Os fiscais acusados de extorquir empresas devedoras de ICMS em São Paulo só negociavam o valor da propina pessoalmente, sem usar o telefone, e exigiam que os pagamentos fossem feitos em dinheiro e em locais públicos. Foram usados restaurantes, dois shoppings na capital paulista e um em Guarulhos, na Grande São Paulo, postos de gasolina em Sorocaba e até em um flat em Barueri, alugado pelos próprios agentes.

Segundo a investigação do Ministério Público Estadual (MPE), o imóvel na cidade da Grande São Paulo foi reconhecido pela advogado Daniel Sahagoff, apontado como intermediário entre a empresa Prysmian Energia Cabos e Sistemas do Brasil S/A e os fiscais, e pelo doleiro Alberto Youssef, encarregado de fazer os pagamentos. Nesses locais, os agentes teriam arrecadado, apenas dessa empresa, cerca de R$ 17 milhões.
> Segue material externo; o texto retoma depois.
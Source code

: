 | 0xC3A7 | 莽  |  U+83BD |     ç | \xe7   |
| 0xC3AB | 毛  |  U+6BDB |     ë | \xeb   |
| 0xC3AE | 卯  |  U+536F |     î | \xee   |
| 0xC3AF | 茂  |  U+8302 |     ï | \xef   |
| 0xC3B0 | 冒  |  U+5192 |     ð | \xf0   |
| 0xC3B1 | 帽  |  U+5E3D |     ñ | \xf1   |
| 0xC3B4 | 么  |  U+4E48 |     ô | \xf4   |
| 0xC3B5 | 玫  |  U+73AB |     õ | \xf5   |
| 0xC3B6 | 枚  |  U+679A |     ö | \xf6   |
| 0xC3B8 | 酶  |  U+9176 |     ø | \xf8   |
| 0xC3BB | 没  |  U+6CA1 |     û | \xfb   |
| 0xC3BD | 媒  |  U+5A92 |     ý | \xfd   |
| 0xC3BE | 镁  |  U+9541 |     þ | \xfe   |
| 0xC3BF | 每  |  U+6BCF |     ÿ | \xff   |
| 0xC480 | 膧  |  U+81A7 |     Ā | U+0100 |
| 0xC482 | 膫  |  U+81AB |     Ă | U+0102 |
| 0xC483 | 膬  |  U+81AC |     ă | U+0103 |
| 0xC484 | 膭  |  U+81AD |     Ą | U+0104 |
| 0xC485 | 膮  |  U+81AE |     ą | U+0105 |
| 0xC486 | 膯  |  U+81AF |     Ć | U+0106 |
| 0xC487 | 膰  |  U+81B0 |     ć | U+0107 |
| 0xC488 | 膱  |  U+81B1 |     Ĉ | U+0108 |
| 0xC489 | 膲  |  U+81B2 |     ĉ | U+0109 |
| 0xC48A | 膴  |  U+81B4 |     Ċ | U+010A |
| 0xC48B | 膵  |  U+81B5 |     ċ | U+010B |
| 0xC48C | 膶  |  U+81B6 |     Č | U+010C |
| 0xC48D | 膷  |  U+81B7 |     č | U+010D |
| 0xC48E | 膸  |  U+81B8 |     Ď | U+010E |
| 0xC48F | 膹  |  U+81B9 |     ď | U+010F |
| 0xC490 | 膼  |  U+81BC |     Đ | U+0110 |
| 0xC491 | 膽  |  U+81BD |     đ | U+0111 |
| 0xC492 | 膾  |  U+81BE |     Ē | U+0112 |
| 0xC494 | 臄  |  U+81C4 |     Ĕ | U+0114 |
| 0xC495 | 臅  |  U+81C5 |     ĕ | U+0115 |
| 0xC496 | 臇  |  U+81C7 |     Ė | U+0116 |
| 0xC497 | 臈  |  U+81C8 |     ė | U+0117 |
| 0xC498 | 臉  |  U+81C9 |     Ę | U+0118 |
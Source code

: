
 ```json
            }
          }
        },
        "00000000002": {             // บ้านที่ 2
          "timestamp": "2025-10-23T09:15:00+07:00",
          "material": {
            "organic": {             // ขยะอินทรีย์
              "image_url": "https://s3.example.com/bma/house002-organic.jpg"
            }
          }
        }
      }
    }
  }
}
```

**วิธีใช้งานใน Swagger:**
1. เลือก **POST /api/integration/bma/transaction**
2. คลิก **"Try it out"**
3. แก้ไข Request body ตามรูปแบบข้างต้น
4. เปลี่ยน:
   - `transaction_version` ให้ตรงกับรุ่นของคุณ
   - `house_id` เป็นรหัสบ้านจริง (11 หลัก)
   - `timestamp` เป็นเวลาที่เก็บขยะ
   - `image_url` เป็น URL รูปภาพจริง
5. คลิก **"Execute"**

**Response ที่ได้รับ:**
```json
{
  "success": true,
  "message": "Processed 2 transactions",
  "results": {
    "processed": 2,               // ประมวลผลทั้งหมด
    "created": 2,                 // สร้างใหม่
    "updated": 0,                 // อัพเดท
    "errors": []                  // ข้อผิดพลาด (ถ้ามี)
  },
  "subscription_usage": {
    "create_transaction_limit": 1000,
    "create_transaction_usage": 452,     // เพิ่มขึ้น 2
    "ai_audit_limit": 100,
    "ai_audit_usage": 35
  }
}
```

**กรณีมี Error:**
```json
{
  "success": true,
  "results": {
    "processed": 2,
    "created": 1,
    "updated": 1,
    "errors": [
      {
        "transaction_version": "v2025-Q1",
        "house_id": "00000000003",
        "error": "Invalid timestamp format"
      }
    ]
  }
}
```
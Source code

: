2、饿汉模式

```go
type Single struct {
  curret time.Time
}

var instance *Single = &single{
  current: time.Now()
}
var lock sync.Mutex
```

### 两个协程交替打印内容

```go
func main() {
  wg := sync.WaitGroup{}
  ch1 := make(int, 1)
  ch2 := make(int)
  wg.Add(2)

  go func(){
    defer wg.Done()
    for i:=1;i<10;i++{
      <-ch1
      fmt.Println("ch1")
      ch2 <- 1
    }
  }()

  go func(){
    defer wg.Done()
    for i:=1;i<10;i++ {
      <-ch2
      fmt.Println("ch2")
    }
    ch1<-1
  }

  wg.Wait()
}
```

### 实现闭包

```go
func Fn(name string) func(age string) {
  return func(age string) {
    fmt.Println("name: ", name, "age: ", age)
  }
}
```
A investigação mostra também que os dez fiscais que chegaram a ser presos – três respondem em liberdade hoje – movimentaram “expressivas quantias de dinheiro por meio de contratos” envolvendo escritórios de advocacia, empresas próprias de administração de bens imobiliários – usadas para lavagem de dinheiro -, e empresas com registros em paraísos fiscais no exterior, como nas Ilhas Virgens Britânicas.

As informações são do jornal O Estado de S. Paulo.